Anche la «quarta mafia», la «società foggiana» in forte ascesa, sa controllare il «proprio» territorio. Se il capoluogo è insanguinato da anni dagli omicidi della guerra tra clan, le sue piazze di spaccio sono spesso inaccessibili e «invisibili» per lo Stato. Pochi mesi fa, solo il lavoro di due agenti sotto copertura ha permesso di scoprire le decine di locali blindatissimi dedicati allo smercio degli stupefacenti nella vicina San Severo. Dove la droga veniva venduta in quartieri dai nomi eloquenti come «Fort Apache» - anche in «coffee-shop» dove i clienti potevano consumarla in loco, senza alcun timore che le forze dell'ordine potessero interrompere la «festa». Che, ovviamente, continua indisturbata altrove. Il tutto per non citare i «ghetti dei migranti» nella Daunia, vittime del caporalato e stipati in queste baraccopoli dove, parola della Dia, «è persistente una situazione di diffusa illegalità, caratterizzata da una costante commissione di delitti di varia natura, talvolta di estrema gravità».

E non c'è solo il Sud, non c'è solo la mafia.
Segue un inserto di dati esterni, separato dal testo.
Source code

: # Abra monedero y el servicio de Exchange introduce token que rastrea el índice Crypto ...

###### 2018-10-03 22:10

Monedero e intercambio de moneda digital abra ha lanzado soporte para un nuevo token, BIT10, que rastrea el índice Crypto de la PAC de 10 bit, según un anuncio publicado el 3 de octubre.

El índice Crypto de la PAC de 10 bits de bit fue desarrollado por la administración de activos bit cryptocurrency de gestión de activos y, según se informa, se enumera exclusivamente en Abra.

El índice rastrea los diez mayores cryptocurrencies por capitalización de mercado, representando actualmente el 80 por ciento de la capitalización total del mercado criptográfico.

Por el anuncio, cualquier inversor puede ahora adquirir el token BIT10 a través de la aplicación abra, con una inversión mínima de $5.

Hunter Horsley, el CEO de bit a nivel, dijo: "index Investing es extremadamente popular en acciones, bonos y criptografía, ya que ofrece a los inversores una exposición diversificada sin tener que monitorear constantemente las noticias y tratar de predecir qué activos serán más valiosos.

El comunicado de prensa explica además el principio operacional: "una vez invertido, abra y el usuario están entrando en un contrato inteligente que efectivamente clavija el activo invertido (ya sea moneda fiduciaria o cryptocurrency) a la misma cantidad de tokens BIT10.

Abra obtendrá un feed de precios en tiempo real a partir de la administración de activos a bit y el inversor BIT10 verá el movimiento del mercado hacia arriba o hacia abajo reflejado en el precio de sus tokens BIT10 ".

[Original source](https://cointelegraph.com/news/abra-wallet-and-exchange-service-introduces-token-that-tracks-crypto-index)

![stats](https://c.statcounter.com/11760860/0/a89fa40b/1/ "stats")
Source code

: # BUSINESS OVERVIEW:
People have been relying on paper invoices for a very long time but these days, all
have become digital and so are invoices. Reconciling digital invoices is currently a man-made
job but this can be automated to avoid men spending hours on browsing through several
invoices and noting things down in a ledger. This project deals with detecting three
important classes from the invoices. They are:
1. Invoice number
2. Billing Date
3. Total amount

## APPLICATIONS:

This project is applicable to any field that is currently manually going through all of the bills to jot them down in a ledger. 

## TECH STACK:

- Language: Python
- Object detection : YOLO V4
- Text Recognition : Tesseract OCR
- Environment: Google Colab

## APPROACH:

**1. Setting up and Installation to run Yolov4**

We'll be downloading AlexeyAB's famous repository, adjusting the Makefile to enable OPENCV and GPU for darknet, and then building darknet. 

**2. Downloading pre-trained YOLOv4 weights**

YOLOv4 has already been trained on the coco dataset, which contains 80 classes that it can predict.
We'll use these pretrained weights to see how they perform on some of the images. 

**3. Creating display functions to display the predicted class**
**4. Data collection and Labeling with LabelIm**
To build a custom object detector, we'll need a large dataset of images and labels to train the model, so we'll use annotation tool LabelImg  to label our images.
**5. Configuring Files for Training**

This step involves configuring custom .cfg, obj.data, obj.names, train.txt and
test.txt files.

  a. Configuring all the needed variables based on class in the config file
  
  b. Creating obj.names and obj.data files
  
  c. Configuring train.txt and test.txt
Anche la Dia ha sollevato l'allarme per le baby gang, per i comportamenti criminali messi in atto da ragazzi che spesso imitano i comportamenti dei boss e agiscono convinti che il branco garantisca l'impunità, come anche la storia di Caivano conferma. Di zone così, però, ce ne sono ovunque. Anche a Nord, a Torino, Borgo Vittoria. Quartiere settentrionale segnato da risse, furti e appunto dalle violenze delle baby gang, che anche l'ultima relazione della Dia indica come particolarmente attive «in Lombardia e Piemonte». Qui abitano, in un gruppo di case popolari considerate «off limits» per la polizia, anche alcuni dei minori arrestati per aver lanciato, a gennaio scorso, una bici elettrica su Mauro Glorioso, ragazzo palermitano finito in coma per quell'aggressione, e che non hanno mai nemmeno chiesto scusa per il folle gesto.

Ma sono tanti altri i luoghi dove lo Stato è ancora assente. Se davvero non devono esistere zone franche, come dice la premier, in queste aree la legalità dovrà rimettere piede.

Per fermare gli orrori e l'omertà di Caivano, ma anche le gang di salvadoregni, di aspiranti baby-camorristi, di trapper italiani, lo spaccio e gli agguati a colpi di pistola in pieno giorno, in Sicilia come in Brianza, e gli affari di una ndrangheta sempre più radicata in tutto il Paese.